SAMPIT – Pemerintah Kabupaten (Pemkab) Kotawaringin Timur (Kotim) akan melakukan tes urine kepada karyawan perusahaan besar swasta (PBS) baik di bidang perkebunan maupun lainnya. Ini dilakukan lantaran melihat peredaran narkoba di wilayah ini cukup tinggi.
“Kemarin kami telah melakukan tes urine di tingkat kecamatan, dan itu akan kami lakukan secara bertahap. Bahkan kami juga akan melakukan tes urine di perkebunan,” kata Bupati Kotim Halikinnor, Kamis 18 Agustus 2022.
Kotim menjadi daerah yang sangat rawan peredaran narkoba. Itu terbukti dari kasus yang diungkap oleh kepolisian setempat. Disebutnya dalam sepekan bisa mengungkap hingga 5 kasus penyalahgunaan narkoba.
Ini dikarenakan daerah itu menjadi rumah berbagai perusahaan perkebunan dan pertambangan. Sehingga menjadikan mobilitas penduduk dari luar daerah semakin tinggi. Itu membuat potensi terjadinya penyalahgunaan dan peredaran narkoba.
“Selama ini kami dan juga kepolisian telah melakukan upaya pemberantasan bahkan saya nilai cukup bagus. Namun faktanya masih banyak penyalahgunaan narkoba. Makanya kami lakukan tes juga kepada karyawan PBS,” ujarnya.
Karena tidak menutup kemungkinan, para karyawan perusahaan juga terlibat dalam penyalahgunaan narkoba. Sehingga dirinya menilai dengan cara itu, pihaknya tahu perusahaan yang menjadi sasaran pemasaran barang haram paling banyak di wilayahnya.
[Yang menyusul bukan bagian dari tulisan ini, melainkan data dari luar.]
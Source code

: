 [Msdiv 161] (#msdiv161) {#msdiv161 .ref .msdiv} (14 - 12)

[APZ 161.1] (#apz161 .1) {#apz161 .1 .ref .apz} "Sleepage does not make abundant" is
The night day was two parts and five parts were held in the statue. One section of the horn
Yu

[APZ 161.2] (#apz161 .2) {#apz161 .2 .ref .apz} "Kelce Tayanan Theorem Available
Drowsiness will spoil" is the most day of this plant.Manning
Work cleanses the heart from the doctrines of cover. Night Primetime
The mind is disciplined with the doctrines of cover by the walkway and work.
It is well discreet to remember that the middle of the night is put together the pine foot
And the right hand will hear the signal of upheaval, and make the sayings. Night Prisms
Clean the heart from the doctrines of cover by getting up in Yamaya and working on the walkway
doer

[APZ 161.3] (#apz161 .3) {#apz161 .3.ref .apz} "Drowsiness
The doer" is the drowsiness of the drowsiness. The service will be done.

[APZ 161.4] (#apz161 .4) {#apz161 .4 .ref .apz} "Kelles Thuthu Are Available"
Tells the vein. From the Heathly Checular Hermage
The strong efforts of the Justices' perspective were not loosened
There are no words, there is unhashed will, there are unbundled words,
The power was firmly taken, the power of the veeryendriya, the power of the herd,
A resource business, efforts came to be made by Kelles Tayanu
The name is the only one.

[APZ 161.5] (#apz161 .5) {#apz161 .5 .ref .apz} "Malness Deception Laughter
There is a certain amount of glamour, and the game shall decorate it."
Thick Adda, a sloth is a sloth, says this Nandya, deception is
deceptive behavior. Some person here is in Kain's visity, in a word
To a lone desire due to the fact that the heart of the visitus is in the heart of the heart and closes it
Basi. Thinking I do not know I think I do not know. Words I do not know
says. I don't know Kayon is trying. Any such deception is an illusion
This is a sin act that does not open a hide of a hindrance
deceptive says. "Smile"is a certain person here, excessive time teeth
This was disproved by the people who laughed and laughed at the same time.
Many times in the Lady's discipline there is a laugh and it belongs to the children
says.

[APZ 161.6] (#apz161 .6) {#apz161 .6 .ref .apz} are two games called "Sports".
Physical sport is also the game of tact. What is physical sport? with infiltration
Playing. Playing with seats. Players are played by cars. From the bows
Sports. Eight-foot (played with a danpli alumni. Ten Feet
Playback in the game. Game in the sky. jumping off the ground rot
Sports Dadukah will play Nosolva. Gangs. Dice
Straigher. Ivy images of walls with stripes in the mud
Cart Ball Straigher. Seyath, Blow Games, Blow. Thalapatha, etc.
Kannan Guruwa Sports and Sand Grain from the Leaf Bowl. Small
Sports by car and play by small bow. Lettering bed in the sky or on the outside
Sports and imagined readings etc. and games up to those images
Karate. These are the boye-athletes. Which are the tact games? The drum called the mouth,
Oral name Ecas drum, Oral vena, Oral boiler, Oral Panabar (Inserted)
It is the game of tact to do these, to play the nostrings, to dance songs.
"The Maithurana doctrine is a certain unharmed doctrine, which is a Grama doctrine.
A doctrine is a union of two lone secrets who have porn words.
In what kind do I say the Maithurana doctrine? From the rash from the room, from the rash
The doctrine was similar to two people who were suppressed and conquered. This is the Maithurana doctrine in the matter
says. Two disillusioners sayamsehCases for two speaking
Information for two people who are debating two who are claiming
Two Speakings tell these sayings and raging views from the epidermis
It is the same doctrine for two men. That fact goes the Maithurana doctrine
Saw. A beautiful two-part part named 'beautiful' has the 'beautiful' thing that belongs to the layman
“Dengan di tes urine kita semua tahu perusahaan mana yang banyak dimasuki. Jika dari hasil tes mengungkapkan banyak yang positif maka kami akan minta tindakan tegas perusahaan, sehingga karyawan tidak menyalahgunakan narkoba. Karena kalau permintaan barang tidak ada maka penawaran juga tidak ada oleh tidak ada yang beli,” tegasnya.